### Problem to solve
Starting at the line with "- Function should", retype every remaining line of the records exactly. Do not include pictures.

━━━

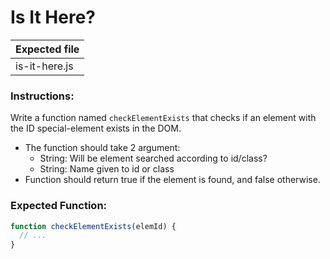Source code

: # Is It Here?

| Expected file |
| ------------- |
| is-it-here.js |

### Instructions:

Write a function named `checkElementExists` that checks if an element with the ID special-element exists in the DOM.

- The function should take 2 argument:
  - String: Will be element searched according to id/class?
  - String: Name given to id or class
- Function should return true if the element is found, and false otherwise.

### Expected Function:

```js
function checkElementExists(elemId) {
  // ...
}
```
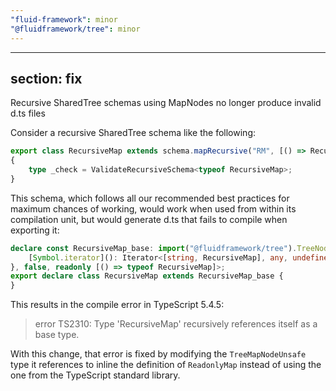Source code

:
 ```yaml
---
"fluid-framework": minor
"@fluidframework/tree": minor
---
```

---
section: fix
---

Recursive SharedTree schemas using MapNodes no longer produce invalid d.ts files

Consider a recursive SharedTree schema like the following:

```typescript
export class RecursiveMap extends schema.mapRecursive("RM", [() => RecursiveMap]) {}
{
	type _check = ValidateRecursiveSchema<typeof RecursiveMap>;
}
```

This schema, which follows all our recommended best practices for maximum chances of working, would work when used from within its compilation unit, but would generate d.ts that fails to compile when exporting it:

```typescript
declare const RecursiveMap_base: import("@fluidframework/tree").TreeNodeSchemaClass<"com.example.RM", import("@fluidframework/tree").NodeKind.Map, import("@fluidframework/tree").TreeMapNodeUnsafe<readonly [() => typeof RecursiveMap]> & import("@fluidframework/tree").WithType<"com.example.RM">, {
    [Symbol.iterator](): Iterator<[string, RecursiveMap], any, undefined>;
}, false, readonly [() => typeof RecursiveMap]>;
export declare class RecursiveMap extends RecursiveMap_base {
}
```

This results in the compile error in TypeScript 5.4.5:

> error TS2310: Type 'RecursiveMap' recursively references itself as a base type.

With this change, that error is fixed by modifying the `TreeMapNodeUnsafe` type it references to inline the definition of `ReadonlyMap` instead of using the one from the TypeScript standard library.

━━━

### Response area
- Function should return true if the element is found, and false otherwise.

### Expected Function:

```js
function checkElementExists(elemId) {
  // ...
}
```
Source code

:
 ```yaml
---
"fluid-framework": minor
"@fluidframework/tree": minor
---
```

---
section: fix
---

Recursive SharedTree schemas using MapNodes no longer produce invalid d.ts files

Consider a recursive SharedTree schema like the following:

```typescript
export class RecursiveMap extends schema.mapRecursive("RM", [() => RecursiveMap]) {}
{
	type _check = ValidateRecursiveSchema<typeof RecursiveMap>;
}
```

This schema, which follows all our recommended best practices for maximum chances of working, would work when used from within its compilation unit, but would generate d.ts that fails to compile when exporting it:

```typescript
declare const RecursiveMap_base: import("@fluidframework/tree").TreeNodeSchemaClass<"com.example.RM", import("@fluidframework/tree").NodeKind.Map, import("@fluidframework/tree").TreeMapNodeUnsafe<readonly [() => typeof RecursiveMap]> & import("@fluidframework/tree").WithType<"com.example.RM">, {
    [Symbol.iterator](): Iterator<[string, RecursiveMap], any, undefined>;
}, false, readonly [() => typeof RecursiveMap]>;
export declare class RecursiveMap extends RecursiveMap_base {
}
```

This results in the compile error in TypeScript 5.4.5:

> error TS2310: Type 'RecursiveMap' recursively references itself as a base type.

With this change, that error is fixed by modifying the `TreeMapNodeUnsafe` type it references to inline the definition of `ReadonlyMap` instead of using the one from the TypeScript standard library.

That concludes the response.